**ENTRIES PROVIDED**
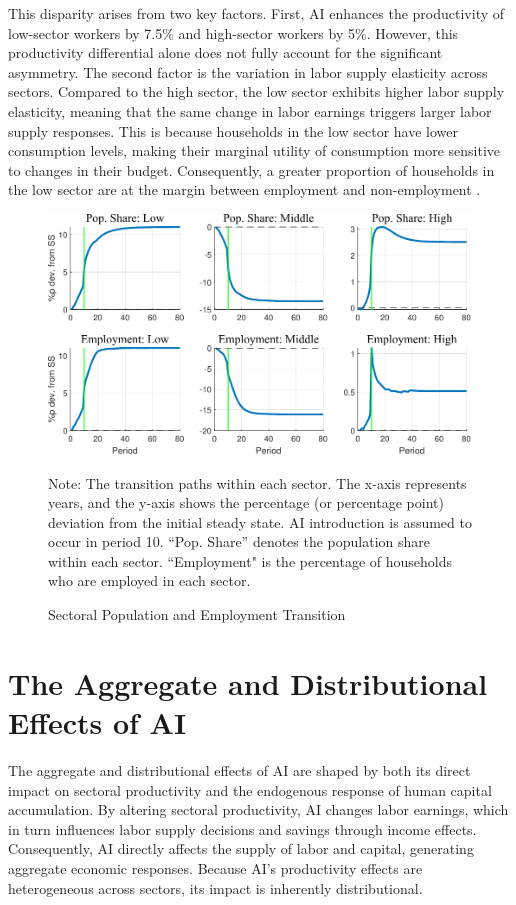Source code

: \documentclass[12pt]{article}
\begin{document}
This disparity arises from two key factors. First, AI enhances the productivity of low-sector workers by 7.5\% and high-sector workers by 5\%. However, this productivity differential alone does not fully account for the significant asymmetry. The second factor is the variation in labor supply elasticity across sectors. Compared to the high sector, the low sector exhibits higher labor supply elasticity, meaning that the same change in labor earnings triggers larger labor supply responses. This is because households in the low sector have lower consumption levels, making their marginal utility of consumption more sensitive to changes in their budget. Consequently, a greater proportion of households in the low sector are at the margin between employment and non-employment \citep{Chang2006}.


\begin{figure}
    \begin{centering}
    \caption{Sectoral Population and Employment Transition}
    \includegraphics[width=1\linewidth]{figure_204040calib/share}
    \label{fig:tr_share}
    \end{centering}\par
    {\scriptsize Note: The transition paths within each sector. The x-axis represents years, and the y-axis shows the percentage (or percentage point) deviation from the initial steady state. AI introduction is assumed to occur in period 10. “Pop. Share” denotes the population share within each sector. “Employment" is the percentage of households who are employed in each sector.}{\scriptsize\par}
\end{figure}







\section{The Aggregate and Distributional Effects of AI}
The aggregate and distributional effects of AI are shaped by both its direct impact on sectoral productivity and the endogenous response of human capital accumulation. By altering sectoral productivity, AI changes labor earnings, which in turn influences labor supply decisions and savings through income effects. Consequently, AI directly affects the supply of labor and capital, generating aggregate economic responses. Because AI’s productivity effects are heterogeneous across sectors, its impact is inherently distributional.
\end{document}
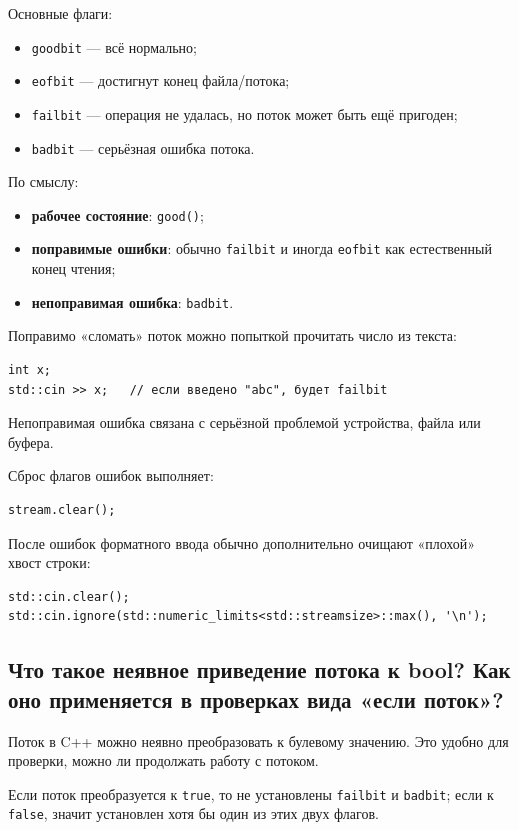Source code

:Основные флаги:
\begin{itemize}
    \item \texttt{goodbit} — всё нормально;
    \item \texttt{eofbit} — достигнут конец файла/потока;
    \item \texttt{failbit} — операция не удалась, но поток может быть ещё пригоден;
    \item \texttt{badbit} — серьёзная ошибка потока.
\end{itemize}

По смыслу:
\begin{itemize}
    \item \textbf{рабочее состояние}: \texttt{good()};
    \item \textbf{поправимые ошибки}: обычно \texttt{failbit} и иногда \texttt{eofbit} как естественный конец чтения;
    \item \textbf{непоправимая ошибка}: \texttt{badbit}.
\end{itemize}

\begin{example}
Поправимо «сломать» поток можно попыткой прочитать число из текста:
\begin{verbatim}
int x;
std::cin >> x;   // если введено "abc", будет failbit
\end{verbatim}

Непоправимая ошибка связана с серьёзной проблемой устройства, файла или буфера.
\end{example}

Сброс флагов ошибок выполняет:
\begin{verbatim}
stream.clear();
\end{verbatim}

После ошибок форматного ввода обычно дополнительно очищают «плохой» хвост строки:
\begin{verbatim}
std::cin.clear();
std::cin.ignore(std::numeric_limits<std::streamsize>::max(), '\n');
\end{verbatim}

\subsection{Что такое неявное приведение потока к bool? Как оно применяется в проверках вида «если поток»?}
Поток в C++ можно неявно преобразовать к булевому значению. Это удобно для проверки, можно ли продолжать работу с потоком.

\begin{definition}
Если поток преобразуется к \texttt{true}, то не установлены \texttt{failbit} и \texttt{badbit}; если к \texttt{false}, значит установлен хотя бы один из этих двух флагов.
\end{definition}

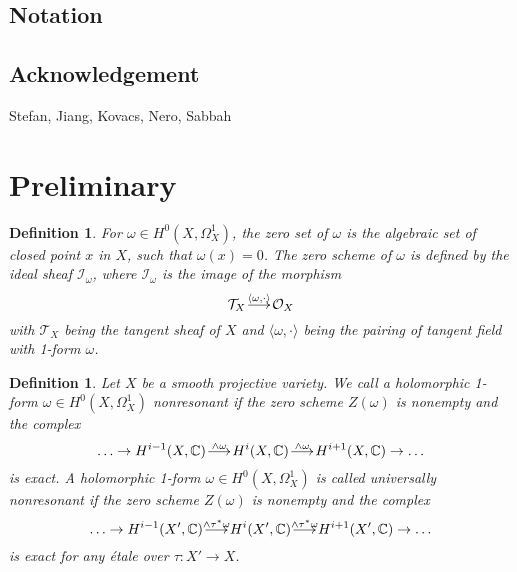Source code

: \documentclass[a4paper,12pt,reqno]{amsart}
\makeatletter
\theoremstyle{plain}
\newtheorem{definition}[theorem]{Definition}
\theoremstyle{remark}
\newcommand{\C}{\mathbb C}
\renewcommand{\longrightarrow}{\xymatrix@1@=15pt{\ar[r]&}}
\makeatother
\begin{document}
\subsection*{Notation}

































\subsection*{Acknowledgement} 

Stefan, Jiang, Kovacs, Nero, Sabbah

\section{Preliminary}



\begin{definition}
For $\omega\in H^0(X, \Omega_X^1)$, the zero set of $\omega$ is the algebraic set of closed point $x$ in $X$, such that $\omega(x)=0$. The zero scheme of $\omega$ is defined by the ideal sheaf $\mathcal{I}_{\omega}$, where  $\mathcal{I}_{\omega}$ is the image of the morphism $$\mathcal{T}_X\overset{\langle\omega, \cdot\rangle}{\longrightarrow} \mathcal{O}_X$$ with $\mathcal{T}_X$ being the tangent sheaf of $X$ and $\langle\omega, \cdot\rangle$ being the pairing of tangent field with 1-form $\omega$.
\end{definition}


\begin{definition}
Let $X$ be a smooth projective variety. We call a holomorphic 1-form $\omega\in H^0(X, \Omega_X^1)$ nonresonant if the zero scheme $Z(\omega)$ is nonempty and the complex $$\ldots\to H^{i-1}(X,\C)\overset{\wedge\omega}{\longrightarrow}H^{i}(X,\C)\overset{\wedge\omega}{\longrightarrow}H^{i+1}(X,\C)\to\ldots$$ is exact. A holomorphic 1-form $\omega\in H^0(X, \Omega_X^1)$ is called universally nonresonant if the zero scheme $Z(\omega)$ is nonempty and the complex $$\ldots\to H^{i-1}(X',\C)\overset{\wedge\tau^*\omega}{\longrightarrow}H^{i}(X',\C)\overset{\wedge\tau^*\omega}{\longrightarrow}H^{i+1}(X',\C)\to\ldots$$ is exact for any \'etale over $\tau: X'\to X$.
\end{definition}
\end{document}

**INSTRUCTIONS TO FOLLOW**
Every line of the listing above is to be set down verbatim, without the pictures.

**TASK ANSWER**
Source code

: \documentclass[12pt]{article}
\begin{document}
This disparity arises from two key factors. First, AI enhances the productivity of low-sector workers by 7.5\% and high-sector workers by 5\%. However, this productivity differential alone does not fully account for the significant asymmetry. The second factor is the variation in labor supply elasticity across sectors. Compared to the high sector, the low sector exhibits higher labor supply elasticity, meaning that the same change in labor earnings triggers larger labor supply responses. This is because households in the low sector have lower consumption levels, making their marginal utility of consumption more sensitive to changes in their budget. Consequently, a greater proportion of households in the low sector are at the margin between employment and non-employment \citep{Chang2006}.


\begin{figure}
    \begin{centering}
    \caption{Sectoral Population and Employment Transition}
    \includegraphics[width=1\linewidth]{figure_204040calib/share}
    \label{fig:tr_share}
    \end{centering}\par
    {\scriptsize Note: The transition paths within each sector. The x-axis represents years, and the y-axis shows the percentage (or percentage point) deviation from the initial steady state. AI introduction is assumed to occur in period 10. “Pop. Share” denotes the population share within each sector. “Employment" is the percentage of households who are employed in each sector.}{\scriptsize\par}
\end{figure}







\section{The Aggregate and Distributional Effects of AI}
The aggregate and distributional effects of AI are shaped by both its direct impact on sectoral productivity and the endogenous response of human capital accumulation. By altering sectoral productivity, AI changes labor earnings, which in turn influences labor supply decisions and savings through income effects. Consequently, AI directly affects the supply of labor and capital, generating aggregate economic responses. Because AI’s productivity effects are heterogeneous across sectors, its impact is inherently distributional.
\end{document}
Source code

:Основные флаги:
\begin{itemize}
    \item \texttt{goodbit} — всё нормально;
    \item \texttt{eofbit} — достигнут конец файла/потока;
    \item \texttt{failbit} — операция не удалась, но поток может быть ещё пригоден;
    \item \texttt{badbit} — серьёзная ошибка потока.
\end{itemize}

По смыслу:
\begin{itemize}
    \item \textbf{рабочее состояние}: \texttt{good()};
    \item \textbf{поправимые ошибки}: обычно \texttt{failbit} и иногда \texttt{eofbit} как естественный конец чтения;
    \item \textbf{непоправимая ошибка}: \texttt{badbit}.
\end{itemize}

\begin{example}
Поправимо «сломать» поток можно попыткой прочитать число из текста:
\begin{verbatim}
int x;
std::cin >> x;   // если введено "abc", будет failbit
\end{verbatim}

Непоправимая ошибка связана с серьёзной проблемой устройства, файла или буфера.
\end{example}

Сброс флагов ошибок выполняет:
\begin{verbatim}
stream.clear();
\end{verbatim}

После ошибок форматного ввода обычно дополнительно очищают «плохой» хвост строки:
\begin{verbatim}
std::cin.clear();
std::cin.ignore(std::numeric_limits<std::streamsize>::max(), '\n');
\end{verbatim}

\subsection{Что такое неявное приведение потока к bool? Как оно применяется в проверках вида «если поток»?}
Поток в C++ можно неявно преобразовать к булевому значению. Это удобно для проверки, можно ли продолжать работу с потоком.

\begin{definition}
Если поток преобразуется к \texttt{true}, то не установлены \texttt{failbit} и \texttt{badbit}; если к \texttt{false}, значит установлен хотя бы один из этих двух флагов.
\end{definition}

Source code

: \documentclass[a4paper,12pt,reqno]{amsart}
\makeatletter
\theoremstyle{plain}
\newtheorem{definition}[theorem]{Definition}
\theoremstyle{remark}
\newcommand{\C}{\mathbb C}
\renewcommand{\longrightarrow}{\xymatrix@1@=15pt{\ar[r]&}}
\makeatother
\begin{document}
\subsection*{Notation}

































\subsection*{Acknowledgement} 

Stefan, Jiang, Kovacs, Nero, Sabbah

\section{Preliminary}



\begin{definition}
For $\omega\in H^0(X, \Omega_X^1)$, the zero set of $\omega$ is the algebraic set of closed point $x$ in $X$, such that $\omega(x)=0$. The zero scheme of $\omega$ is defined by the ideal sheaf $\mathcal{I}_{\omega}$, where  $\mathcal{I}_{\omega}$ is the image of the morphism $$\mathcal{T}_X\overset{\langle\omega, \cdot\rangle}{\longrightarrow} \mathcal{O}_X$$ with $\mathcal{T}_X$ being the tangent sheaf of $X$ and $\langle\omega, \cdot\rangle$ being the pairing of tangent field with 1-form $\omega$.
\end{definition}


\begin{definition}
Let $X$ be a smooth projective variety. We call a holomorphic 1-form $\omega\in H^0(X, \Omega_X^1)$ nonresonant if the zero scheme $Z(\omega)$ is nonempty and the complex $$\ldots\to H^{i-1}(X,\C)\overset{\wedge\omega}{\longrightarrow}H^{i}(X,\C)\overset{\wedge\omega}{\longrightarrow}H^{i+1}(X,\C)\to\ldots$$ is exact. A holomorphic 1-form $\omega\in H^0(X, \Omega_X^1)$ is called universally nonresonant if the zero scheme $Z(\omega)$ is nonempty and the complex $$\ldots\to H^{i-1}(X',\C)\overset{\wedge\tau^*\omega}{\longrightarrow}H^{i}(X',\C)\overset{\wedge\tau^*\omega}{\longrightarrow}H^{i+1}(X',\C)\to\ldots$$ is exact for any \'etale over $\tau: X'\to X$.
\end{definition}
\end{document}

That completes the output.